If Ted Alvin Klaudt had his way, we’d owe him $500,000 for the first clause of this sentence. The former South Dakota state representative has sent a notarized letter from prison — where he is serving time for the rape of two of his foster daughters — notifying several news organizations of a “Common Law Copyright” on the use of his name.
The AP is among the organizations that got the letter from the state prison in Springfield, South Dakota. Klaudt’s copyright notice, which demands $500,000 per unauthorized use of his name, was notarized and includes a seal indicating it was filed with the register of deeds near Klaudt’s family ranch, the AP reports.
We should note that the Argus Leader is reporting that Klaudt has threatened a $2 million — not $500,000 — penalty for each unauthorized use of his name.
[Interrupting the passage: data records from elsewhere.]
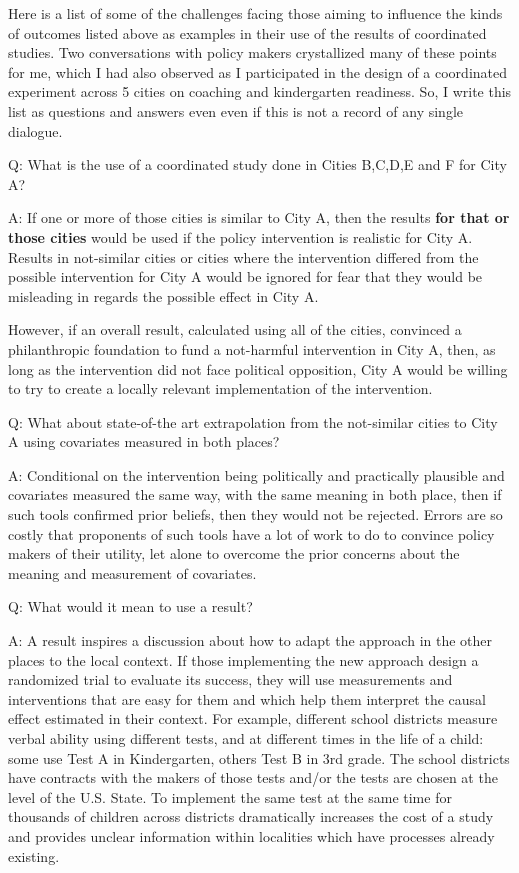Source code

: \documentclass[
  11pt,
]{article}
\begin{document}
Here is a list of some of the challenges facing those aiming to
influence the kinds of outcomes listed above as examples in their use of
the results of coordinated studies. Two conversations with policy makers
crystallized many of these points for me, which I had also observed as I
participated in the design of a coordinated experiment across 5 cities
on coaching and kindergarten readiness. So, I write this list as
questions and answers even even if this is not a record of any single
dialogue.

Q: What is the use of a coordinated study done in Cities B,C,D,E and F
for City A?

A: If one or more of those cities is similar to City A, then the results
\textbf{for that or those cities} would be used if the policy
intervention is realistic for City A. Results in not-similar cities or
cities where the intervention differed from the possible intervention
for City A would be ignored for fear that they would be misleading in
regards the possible effect in City A.

However, if an overall result, calculated using all of the cities,
convinced a philanthropic foundation to fund a not-harmful intervention
in City A, then, as long as the intervention did not face political
opposition, City A would be willing to try to create a locally relevant
implementation of the intervention.

Q: What about state-of-the art extrapolation from the not-similar cities
to City A using covariates measured in both places?

A: Conditional on the intervention being politically and practically
plausible and covariates measured the same way, with the same meaning in
both place, then if such tools confirmed prior beliefs, then they would
not be rejected. Errors are so costly that proponents of such tools have
a lot of work to do to convince policy makers of their utility, let
alone to overcome the prior concerns about the meaning and measurement
of covariates.

Q: What would it mean to use a result?

A: A result inspires a discussion about how to adapt the approach in the
other places to the local context. If those implementing the new
approach design a randomized trial to evaluate its success, they will
use measurements and interventions that are easy for them and which help
them interpret the causal effect estimated in their context. For
example, different school districts measure verbal ability using
different tests, and at different times in the life of a child: some use
Test A in Kindergarten, others Test B in 3rd grade. The school districts
have contracts with the makers of those tests and/or the tests are
chosen at the level of the U.S. State. To implement the same test at the
same time for thousands of children across districts dramatically
increases the cost of a study and provides unclear information within
localities which have processes already existing.
\end{document}
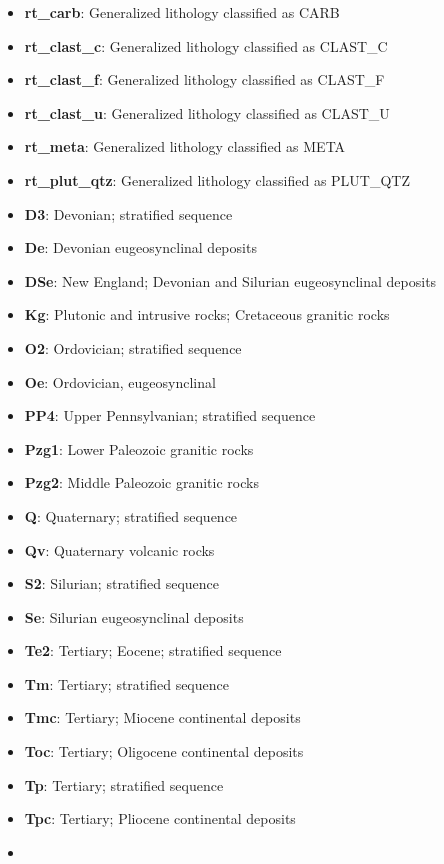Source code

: \documentclass[
]{article}
\providecommand{\tightlist}{%
  \setlength{\itemsep}{0pt}\setlength{\parskip}{0pt}}
\begin{document}
\begin{itemize}
\tightlist
\item
  \textbf{rt\_carb}: Generalized lithology classified as CARB
\item
  \textbf{rt\_clast\_c}: Generalized lithology classified as CLAST\_C
\item
  \textbf{rt\_clast\_f}: Generalized lithology classified as CLAST\_F
\item
  \textbf{rt\_clast\_u}: Generalized lithology classified as CLAST\_U
\item
  \textbf{rt\_meta}: Generalized lithology classified as META
\item
  \textbf{rt\_plut\_qtz}: Generalized lithology classified as PLUT\_QTZ
\item
  \textbf{D3}: Devonian; stratified sequence
\item
  \textbf{De}: Devonian eugeosynclinal deposits
\item
  \textbf{DSe}: New England; Devonian and Silurian eugeosynclinal
  deposits
\item
  \textbf{Kg}: Plutonic and intrusive rocks; Cretaceous granitic rocks
\item
  \textbf{O2}: Ordovician; stratified sequence
\item
  \textbf{Oe}: Ordovician, eugeosynclinal
\item
  \textbf{PP4}: Upper Pennsylvanian; stratified sequence
\item
  \textbf{Pzg1}: Lower Paleozoic granitic rocks
\item
  \textbf{Pzg2}: Middle Paleozoic granitic rocks
\item
  \textbf{Q}: Quaternary; stratified sequence
\item
  \textbf{Qv}: Quaternary volcanic rocks
\item
  \textbf{S2}: Silurian; stratified sequence
\item
  \textbf{Se}: Silurian eugeosynclinal deposits
\item
  \textbf{Te2}: Tertiary; Eocene; stratified sequence
\item
  \textbf{Tm}: Tertiary; stratified sequence
\item
  \textbf{Tmc}: Tertiary; Miocene continental deposits
\item
  \textbf{Toc}: Tertiary; Oligocene continental deposits
\item
  \textbf{Tp}: Tertiary; stratified sequence
\item
  \textbf{Tpc}: Tertiary; Pliocene continental deposits
\item

\end{itemize}
\end{document}
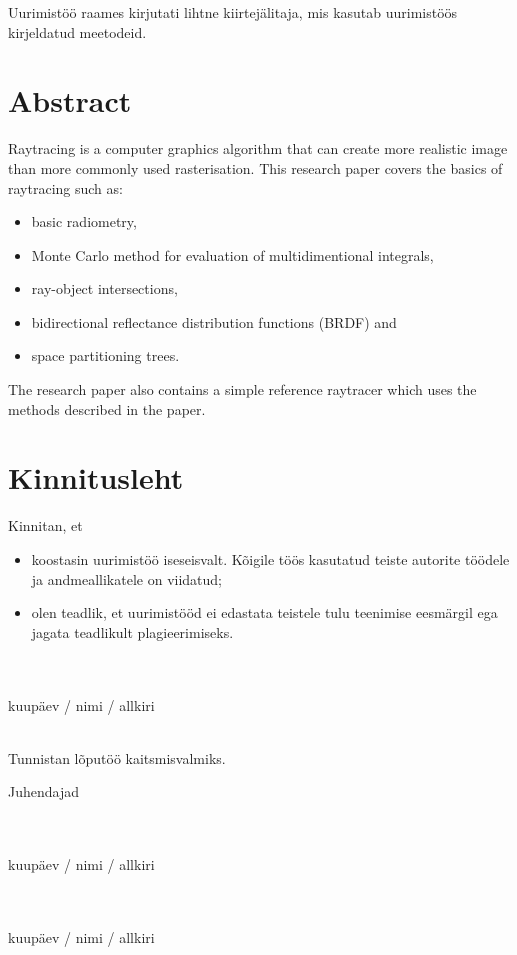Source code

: \documentclass[a4paper,12pt]{report}
\begin{document}
Uurimistöö raames kirjutati lihtne kiirtejälitaja, mis kasutab uurimistöös
kirjeldatud meetodeid.

\chapter*{Abstract}
Raytracing is a computer graphics algorithm that can create more realistic
image than more commonly used rasterisation. This research paper covers
the basics of raytracing such as:
\begin{itemize}
\item basic radiometry,
\item Monte Carlo method for evaluation of multidimentional integrals,
\item ray-object intersections,
\item bidirectional reflectance distribution functions (BRDF) and
\item space partitioning trees.
\end{itemize}

The research paper also contains a simple reference raytracer which uses
the methods described in the paper.

\chapter*{Kinnitusleht}
Kinnitan, et
\begin{itemize}
\item koostasin uurimistöö iseseisvalt. Kõigile töös kasutatud teiste autorite töödele ja
andmeallikatele on viidatud;
\item olen teadlik, et uurimistööd ei edastata teistele tulu teenimise eesmärgil ega jagata
teadlikult plagieerimiseks.
\end{itemize}

\flushleft
~\\\dotfill\\
kuupäev / nimi / allkiri

~\\

Tunnistan lõputöö kaitsmisvalmiks.

Juhendajad

\flushleft
~\\\dotfill\\
kuupäev / nimi / allkiri

\flushleft
~\\\dotfill\\
kuupäev / nimi / allkiri
\end{document}

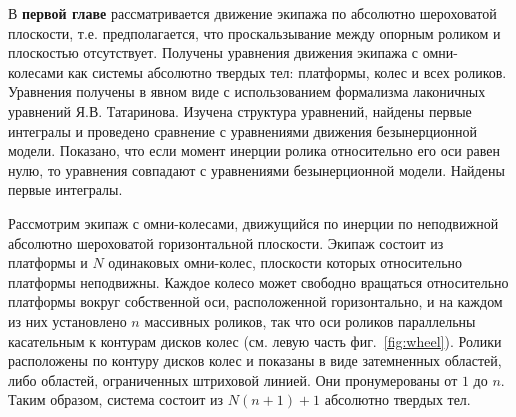 
В \textbf{первой главе} рассматривается движение экипажа по абсолютно шероховатой плоскости, т.е. предполагается, что проскальзывание между опорным роликом и плоскостью отсутствует. Получены уравнения движения экипажа с омни-колесами как системы абсолютно твердых тел: платформы, колес и всех роликов. Уравнения получены в явном виде с использованием формализма лаконичных уравнений Я.В. Татаринова. Изучена структура уравнений, найдены первые интегралы и проведено сравнение с уравнениями движения безынерционной модели. Показано, что если момент инерции ролика относительно его оси равен нулю, то уравнения совпадают с уравнениями безынерционной модели. Найдены первые интегралы.

Рассмотрим экипаж с омни-колесами, движущийся по инерции по неподвижной абсолютно шероховатой горизонтальной плоскости. Экипаж состоит из платформы и $N$ одинаковых омни-колес, плоскости которых относительно платформы неподвижны. Каждое колесо может свободно вращаться относительно платформы вокруг собственной оси, расположенной горизонтально, и на каждом из них установлено $n$ массивных роликов, так что оси роликов параллельны касательным к контурам дисков колес (см. левую часть фиг.~\ref{fig:wheel}). Ролики расположены по контуру дисков колес и показаны в виде затемненных областей, либо областей, ограниченных штриховой линией. Они пронумерованы от $1$ до $n$.
Таким образом, система состоит из $N(n+1) + 1$ абсолютно твердых тел. 



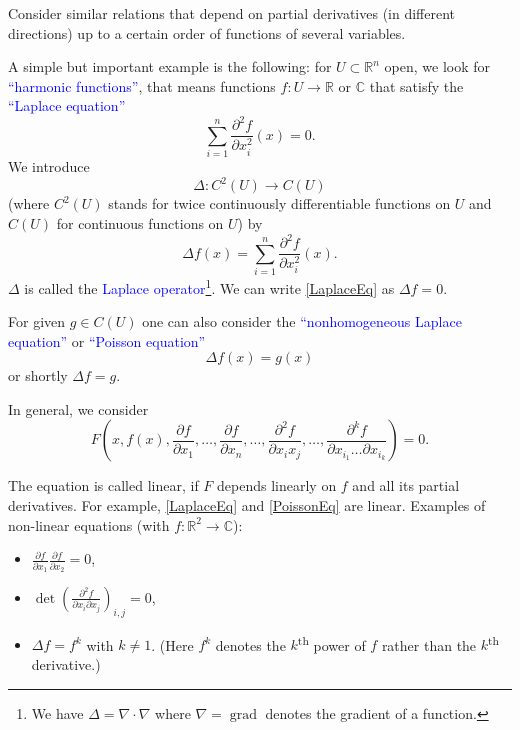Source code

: \documentclass[12pt, oneside, a4paper]{article}
\theoremstyle{dfn}
\def\Rbb{\ensuremath{\mathbb{R}}}
\newcommand{\Com}{\mathbb{C}}
\begin{document}
Consider similar relations that depend on partial derivatives (in different directions) up to a certain order of functions of several variables.

A simple but important example is the following: for $U \subset \Rbb^n$ open, we look for \textcolor{blue}{``harmonic functions''}, that means functions $f: U \to \Rbb$ or $\Com$ that satisfy the \textcolor{blue}{``Laplace equation''}
\begin{equation}
\sum_{i=1}^{n} \frac{\partial^2 f}{\partial x_i^2} (x) = 0.
\label{LaplaceEq}
\end{equation}
We introduce
\[
\Delta: C^2(U) \to C(U)
\]
(where $C^2(U)$ stands for twice continuously differentiable functions on $U$ and $C(U)$ for continuous functions on $U$) by
\[
\Delta f(x) = \sum_{i=1}^n \frac{\partial^2 f}{\partial x_i^2} (x).
\]
$\Delta$ is called the \textcolor{blue}{Laplace operator}\footnote{We have $\Delta = \nabla \cdot \nabla$ where $\nabla = \operatorname{grad}$ denotes the gradient of a function.}. We can write \eqref{LaplaceEq} as $\Delta f = 0$.

For given $g \in C(U)$ one can also consider the \textcolor{blue}{``nonhomogeneous Laplace equation''} or \textcolor{blue}{``Poisson equation''}
\begin{equation}
\Delta f(x) = g(x)
\label{PoissonEq}
\end{equation}
or shortly $\Delta f = g$.

In general, we consider
\begin{equation}
F\left(x, f(x), \frac{\partial f}{\partial x_1}, \ldots, \frac{\partial f}{\partial x_n}, \ldots, \frac{\partial^2 f}{\partial x_i x_j}, \ldots, \frac{\partial^k f}{\partial x_{i_1} \ldots \partial x_{i_k}}\right) = 0.
\label{GeneralPDE}
\end{equation}

The equation is called linear, if $F$ depends linearly on $f$ and all its partial derivatives.
For example, \eqref{LaplaceEq} and \eqref{PoissonEq} are linear. Examples of non-linear equations (with $f : \Rbb^2 \to \Com$):
\begin{itemize}
	\item $\frac{\partial f}{\partial x_1} \frac{\partial f}{\partial x_2} = 0$,
	\item $\det \left( \frac{\partial^2 f}{\partial x_i \partial x_j} \right)_{i,j} = 0$,
	\item $\Delta f = f^k$ with $k \neq 1$. (Here $f^k$ denotes the $k$\textsuperscript{th} power of $f$ rather than the $k$\textsuperscript{th} derivative.)
\end{itemize}
\end{document}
His daughter confirmed to the AP that the copyright notice is authentic but declined to elaborate on Klaudt’s motivation.
Remarked the AP’s counsel for intellectual property: “There is no legal substance to these claims.”
Finally, here’s how the AP describes the charges against Klaudt, a Republican who served in the state house from 1999 to 2006 and pushed for tougher restrictions on sex offenders:
Klaudt was convicted in 2007 on four counts of second-degree rape for touching his teenage foster daughters’ breasts and genitals in phony examinations he said could help them sell their eggs to infertile couples. He was sentenced to 44 years in prison for rape and 10 more years after pleading guilty to two counts of witness tampering.